=== Begin Enclosure ===

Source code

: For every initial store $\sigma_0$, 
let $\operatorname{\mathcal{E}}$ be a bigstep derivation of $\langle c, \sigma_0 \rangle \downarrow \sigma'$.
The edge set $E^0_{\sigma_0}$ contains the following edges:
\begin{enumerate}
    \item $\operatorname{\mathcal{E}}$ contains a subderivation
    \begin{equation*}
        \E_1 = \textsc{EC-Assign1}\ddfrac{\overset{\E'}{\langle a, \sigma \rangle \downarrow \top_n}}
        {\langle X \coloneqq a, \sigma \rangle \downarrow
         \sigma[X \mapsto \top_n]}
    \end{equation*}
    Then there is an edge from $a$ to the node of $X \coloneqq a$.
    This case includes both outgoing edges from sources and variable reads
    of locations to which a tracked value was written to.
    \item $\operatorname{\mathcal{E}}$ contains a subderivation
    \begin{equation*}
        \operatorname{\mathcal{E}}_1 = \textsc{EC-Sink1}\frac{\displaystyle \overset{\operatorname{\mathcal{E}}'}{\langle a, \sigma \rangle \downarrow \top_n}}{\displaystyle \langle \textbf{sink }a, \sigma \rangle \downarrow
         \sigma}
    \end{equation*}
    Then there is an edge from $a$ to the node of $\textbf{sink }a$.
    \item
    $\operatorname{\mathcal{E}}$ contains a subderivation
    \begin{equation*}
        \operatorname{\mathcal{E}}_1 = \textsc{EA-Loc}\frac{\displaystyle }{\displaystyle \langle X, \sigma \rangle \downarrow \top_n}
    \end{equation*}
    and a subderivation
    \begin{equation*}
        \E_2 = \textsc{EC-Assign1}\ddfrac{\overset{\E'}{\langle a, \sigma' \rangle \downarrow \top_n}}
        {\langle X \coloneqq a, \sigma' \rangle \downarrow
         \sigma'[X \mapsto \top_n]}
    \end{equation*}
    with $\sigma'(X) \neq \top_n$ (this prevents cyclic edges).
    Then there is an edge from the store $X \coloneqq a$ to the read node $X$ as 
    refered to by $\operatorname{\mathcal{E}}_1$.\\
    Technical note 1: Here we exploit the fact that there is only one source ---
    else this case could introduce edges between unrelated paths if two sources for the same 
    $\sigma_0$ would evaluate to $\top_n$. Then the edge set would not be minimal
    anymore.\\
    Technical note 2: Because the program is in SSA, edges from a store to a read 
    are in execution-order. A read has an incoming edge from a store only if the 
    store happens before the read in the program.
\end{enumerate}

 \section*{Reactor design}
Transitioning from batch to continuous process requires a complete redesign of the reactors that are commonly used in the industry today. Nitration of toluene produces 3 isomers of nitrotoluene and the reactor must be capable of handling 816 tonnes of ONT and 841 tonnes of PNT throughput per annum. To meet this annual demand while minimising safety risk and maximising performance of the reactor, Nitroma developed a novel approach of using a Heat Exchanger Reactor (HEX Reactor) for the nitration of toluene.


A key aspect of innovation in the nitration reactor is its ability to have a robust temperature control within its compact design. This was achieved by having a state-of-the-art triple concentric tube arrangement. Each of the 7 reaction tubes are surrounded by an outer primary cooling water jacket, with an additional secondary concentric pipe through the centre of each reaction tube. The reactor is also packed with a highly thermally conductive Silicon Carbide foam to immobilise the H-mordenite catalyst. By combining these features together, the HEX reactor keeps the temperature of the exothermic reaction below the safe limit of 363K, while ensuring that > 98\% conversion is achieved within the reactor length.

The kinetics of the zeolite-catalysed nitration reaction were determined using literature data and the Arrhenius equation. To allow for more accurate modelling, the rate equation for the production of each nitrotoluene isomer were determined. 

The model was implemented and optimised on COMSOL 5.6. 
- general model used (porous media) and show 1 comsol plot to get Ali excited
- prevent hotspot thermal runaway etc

=== End Enclosure ===

ACTIVITY →
Starting with the first record, copy everything through the final one exactly.

FINAL ANSWER →
Source code

: For every initial store $\sigma_0$, 
let $\operatorname{\mathcal{E}}$ be a bigstep derivation of $\langle c, \sigma_0 \rangle \downarrow \sigma'$.
The edge set $E^0_{\sigma_0}$ contains the following edges:
\begin{enumerate}
    \item $\operatorname{\mathcal{E}}$ contains a subderivation
    \begin{equation*}
        \E_1 = \textsc{EC-Assign1}\ddfrac{\overset{\E'}{\langle a, \sigma \rangle \downarrow \top_n}}
        {\langle X \coloneqq a, \sigma \rangle \downarrow
         \sigma[X \mapsto \top_n]}
    \end{equation*}
    Then there is an edge from $a$ to the node of $X \coloneqq a$.
    This case includes both outgoing edges from sources and variable reads
    of locations to which a tracked value was written to.
    \item $\operatorname{\mathcal{E}}$ contains a subderivation
    \begin{equation*}
        \operatorname{\mathcal{E}}_1 = \textsc{EC-Sink1}\frac{\displaystyle \overset{\operatorname{\mathcal{E}}'}{\langle a, \sigma \rangle \downarrow \top_n}}{\displaystyle \langle \textbf{sink }a, \sigma \rangle \downarrow
         \sigma}
    \end{equation*}
    Then there is an edge from $a$ to the node of $\textbf{sink }a$.
    \item
    $\operatorname{\mathcal{E}}$ contains a subderivation
    \begin{equation*}
        \operatorname{\mathcal{E}}_1 = \textsc{EA-Loc}\frac{\displaystyle }{\displaystyle \langle X, \sigma \rangle \downarrow \top_n}
    \end{equation*}
    and a subderivation
    \begin{equation*}
        \E_2 = \textsc{EC-Assign1}\ddfrac{\overset{\E'}{\langle a, \sigma' \rangle \downarrow \top_n}}
        {\langle X \coloneqq a, \sigma' \rangle \downarrow
         \sigma'[X \mapsto \top_n]}
    \end{equation*}
    with $\sigma'(X) \neq \top_n$ (this prevents cyclic edges).
    Then there is an edge from the store $X \coloneqq a$ to the read node $X$ as 
    refered to by $\operatorname{\mathcal{E}}_1$.\\
    Technical note 1: Here we exploit the fact that there is only one source ---
    else this case could introduce edges between unrelated paths if two sources for the same 
    $\sigma_0$ would evaluate to $\top_n$. Then the edge set would not be minimal
    anymore.\\
    Technical note 2: Because the program is in SSA, edges from a store to a read 
    are in execution-order. A read has an incoming edge from a store only if the 
    store happens before the read in the program.
\end{enumerate}

 \section*{Reactor design}
Transitioning from batch to continuous process requires a complete redesign of the reactors that are commonly used in the industry today. Nitration of toluene produces 3 isomers of nitrotoluene and the reactor must be capable of handling 816 tonnes of ONT and 841 tonnes of PNT throughput per annum. To meet this annual demand while minimising safety risk and maximising performance of the reactor, Nitroma developed a novel approach of using a Heat Exchanger Reactor (HEX Reactor) for the nitration of toluene.


A key aspect of innovation in the nitration reactor is its ability to have a robust temperature control within its compact design. This was achieved by having a state-of-the-art triple concentric tube arrangement. Each of the 7 reaction tubes are surrounded by an outer primary cooling water jacket, with an additional secondary concentric pipe through the centre of each reaction tube. The reactor is also packed with a highly thermally conductive Silicon Carbide foam to immobilise the H-mordenite catalyst. By combining these features together, the HEX reactor keeps the temperature of the exothermic reaction below the safe limit of 363K, while ensuring that > 98\% conversion is achieved within the reactor length.

The kinetics of the zeolite-catalysed nitration reaction were determined using literature data and the Arrhenius equation. To allow for more accurate modelling, the rate equation for the production of each nitrotoluene isomer were determined. 

The model was implemented and optimised on COMSOL 5.6. 
- general model used (porous media) and show 1 comsol plot to get Ali excited
- prevent hotspot thermal runaway etc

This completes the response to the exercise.